Por su parte el jalapeño no perdió el tiempo. Cuando se desapareció el carruaje del emperador en el horizonte, proclamo la Republica y se pronuncio contra él. Su intención era escalar peldaños y teniendo al Emperador como enemigo a muerte no subiría ni uno solo. Por el contrario, era de esperarse que en cualquier momento lo fusilaran y después buscaran un pretexto por haberlo hecho.

La realidad era que Santa Anna no era republicano ni imperialista, pero odiaba a Iturbide porque no quiso ser su cuñado. Su levantamiento fue la chispa que esperaban muchos para tomar las armas contra el emperador. Entre ellos personajes de renombre como Vicente Guerrero y Guadalupe Victoria. Ambos serian después presidentes de México y también su mala suerte estaría ligada a las decisiones de Santa Anna. Iturbide, por su parte, no le quedo más remedio que restituir el congreso que ya antes había disuelto y renunciarles en la cara, para después abandonar el país. Ni siquiera había ajustado un año con la corona puesta, se corono en mayo de 1822 y para marzo del siguiente año todo estaba acabado. Vivió en Europa una temporada, pero decidió regresar solo para ser fusilado sin juicio alguno, mientras Santa Anna era gobernador de Yucatán, y ya se estaba convirtiendo en un ferrocarril sin freno en la vida política de México.
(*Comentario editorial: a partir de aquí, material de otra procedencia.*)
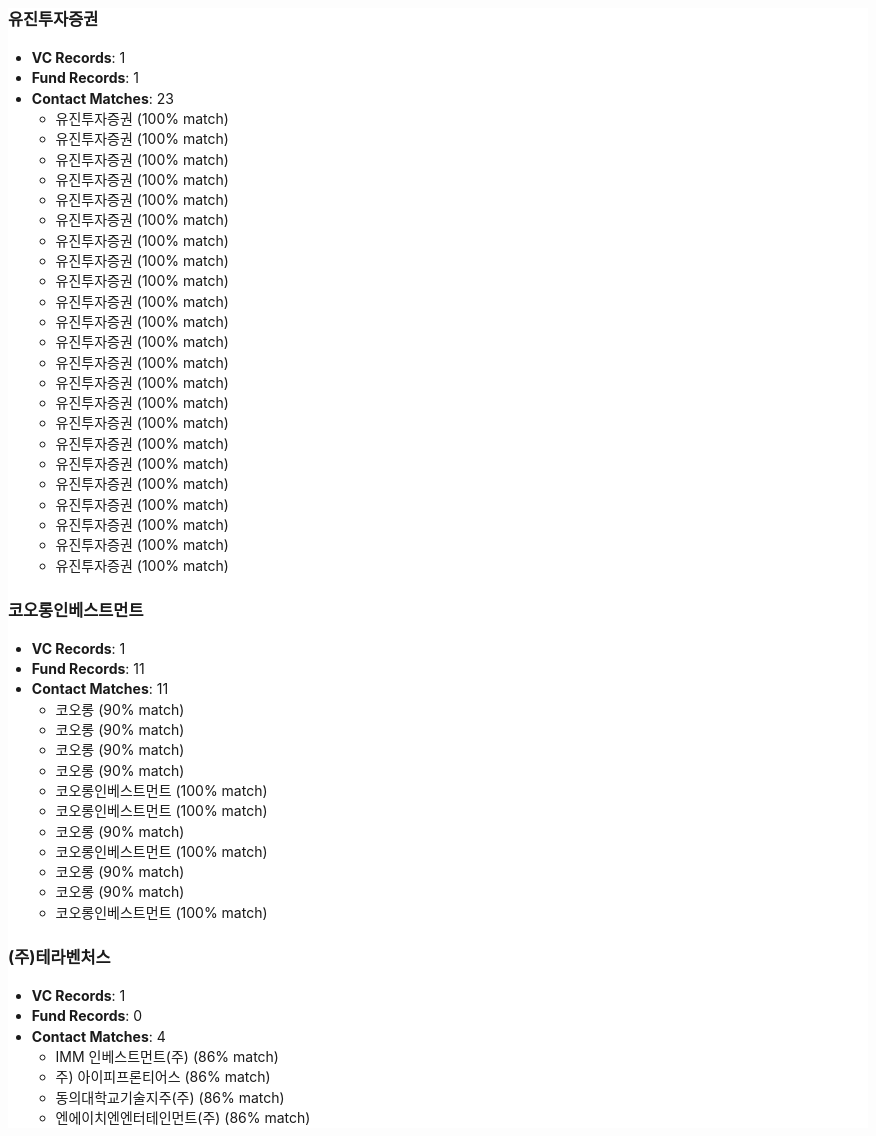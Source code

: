 ### 유진투자증권
- **VC Records**: 1
- **Fund Records**: 1
- **Contact Matches**: 23
  - 유진투자증권 (100% match)
  - 유진투자증권 (100% match)
  - 유진투자증권 (100% match)
  - 유진투자증권 (100% match)
  - 유진투자증권 (100% match)
  - 유진투자증권 (100% match)
  - 유진투자증권 (100% match)
  - 유진투자증권 (100% match)
  - 유진투자증권 (100% match)
  - 유진투자증권 (100% match)
  - 유진투자증권 (100% match)
  - 유진투자증권 (100% match)
  - 유진투자증권 (100% match)
  - 유진투자증권 (100% match)
  - 유진투자증권 (100% match)
  - 유진투자증권 (100% match)
  - 유진투자증권 (100% match)
  - 유진투자증권 (100% match)
  - 유진투자증권 (100% match)
  - 유진투자증권 (100% match)
  - 유진투자증권 (100% match)
  - 유진투자증권 (100% match)
  - 유진투자증권 (100% match)

### 코오롱인베스트먼트
- **VC Records**: 1
- **Fund Records**: 11
- **Contact Matches**: 11
  - 코오롱 (90% match)
  - 코오롱 (90% match)
  - 코오롱 (90% match)
  - 코오롱 (90% match)
  - 코오롱인베스트먼트 (100% match)
  - 코오롱인베스트먼트 (100% match)
  - 코오롱 (90% match)
  - 코오롱인베스트먼트 (100% match)
  - 코오롱 (90% match)
  - 코오롱 (90% match)
  - 코오롱인베스트먼트 (100% match)

### (주)테라벤처스
- **VC Records**: 1
- **Fund Records**: 0
- **Contact Matches**: 4
  - IMM 인베스트먼트(주) (86% match)
  - 주) 아이피프론티어스 (86% match)
  - 동의대학교기술지주(주) (86% match)
  - 엔에이치엔엔터테인먼트(주) (86% match)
La caída del imperio y el posterior fusilamiento de Iturbide, fueron el principio de una tragedia que se extendería por muchos años. De ahí en adelante todo fue traiciones y revoluciones y cuando peor estaban las cosas, no faltaba una potencia extranjera que quisiera apoderarse de México. Como no podía faltar, Santa Anna era siempre el protagonista en todo. Ya fuera como revolucionario, como presidente, o como defensor de la patria, nunca se excluía al jalapeño. Tal vez algunas veces quiso hacer las cosas bien, pero la desgracia radica en que siempre las hizo mal. Muchas personas se preguntaran, ¿qué hubiera pasado si Iturbide le concedía la mano de su hermana? Es imposible saberlo, de Santa Anna podía esperarse cualquier cosa.

Puede decirse que doña Nicolasa, con sus muchos años y nada agraciada, fue la primera piedra para las revoluciones del siglo XIX, que trajeron a México todos los males existentes que formaron el carácter del mexicano actual. Otros por mucho menos de eso se han ganado un monumento.